What you have to do:
Every entry needs to be written out again exactly, with its pictures removed.

Material provided:
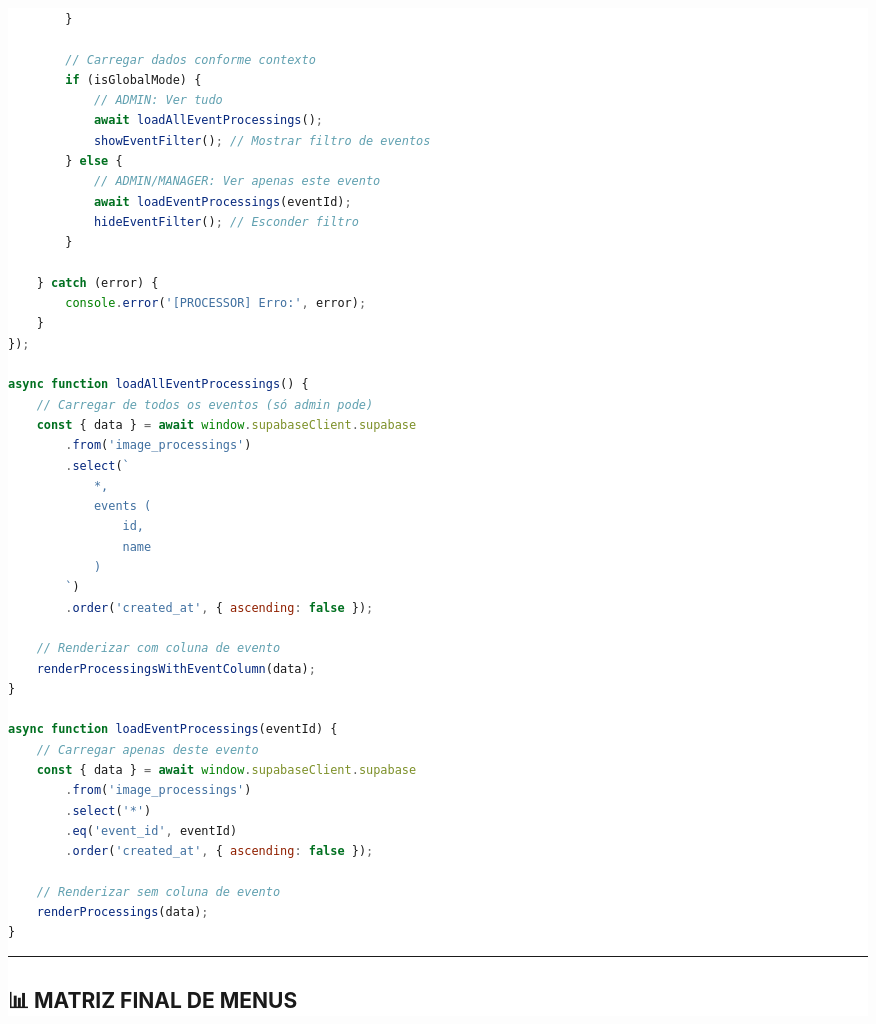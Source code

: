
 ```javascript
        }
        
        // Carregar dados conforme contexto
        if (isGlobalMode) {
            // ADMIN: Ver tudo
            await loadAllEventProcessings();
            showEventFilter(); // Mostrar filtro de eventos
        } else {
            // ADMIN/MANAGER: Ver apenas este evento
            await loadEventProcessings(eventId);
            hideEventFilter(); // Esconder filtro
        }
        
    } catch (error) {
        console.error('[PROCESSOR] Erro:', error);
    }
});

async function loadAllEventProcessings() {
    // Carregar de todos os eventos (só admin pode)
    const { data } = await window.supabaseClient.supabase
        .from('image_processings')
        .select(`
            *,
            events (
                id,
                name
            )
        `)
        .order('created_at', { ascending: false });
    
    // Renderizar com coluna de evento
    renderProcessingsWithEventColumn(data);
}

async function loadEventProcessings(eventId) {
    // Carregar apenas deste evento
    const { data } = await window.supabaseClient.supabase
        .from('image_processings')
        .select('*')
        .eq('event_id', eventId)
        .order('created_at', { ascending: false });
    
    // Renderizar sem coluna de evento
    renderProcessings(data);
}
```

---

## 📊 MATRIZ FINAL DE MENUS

Response to this exercise:
Source code

:
 ```javascript
        }
        
        // Carregar dados conforme contexto
        if (isGlobalMode) {
            // ADMIN: Ver tudo
            await loadAllEventProcessings();
            showEventFilter(); // Mostrar filtro de eventos
        } else {
            // ADMIN/MANAGER: Ver apenas este evento
            await loadEventProcessings(eventId);
            hideEventFilter(); // Esconder filtro
        }
        
    } catch (error) {
        console.error('[PROCESSOR] Erro:', error);
    }
});

async function loadAllEventProcessings() {
    // Carregar de todos os eventos (só admin pode)
    const { data } = await window.supabaseClient.supabase
        .from('image_processings')
        .select(`
            *,
            events (
                id,
                name
            )
        `)
        .order('created_at', { ascending: false });
    
    // Renderizar com coluna de evento
    renderProcessingsWithEventColumn(data);
}

async function loadEventProcessings(eventId) {
    // Carregar apenas deste evento
    const { data } = await window.supabaseClient.supabase
        .from('image_processings')
        .select('*')
        .eq('event_id', eventId)
        .order('created_at', { ascending: false });
    
    // Renderizar sem coluna de evento
    renderProcessings(data);
}
```

---

## 📊 MATRIZ FINAL DE MENUS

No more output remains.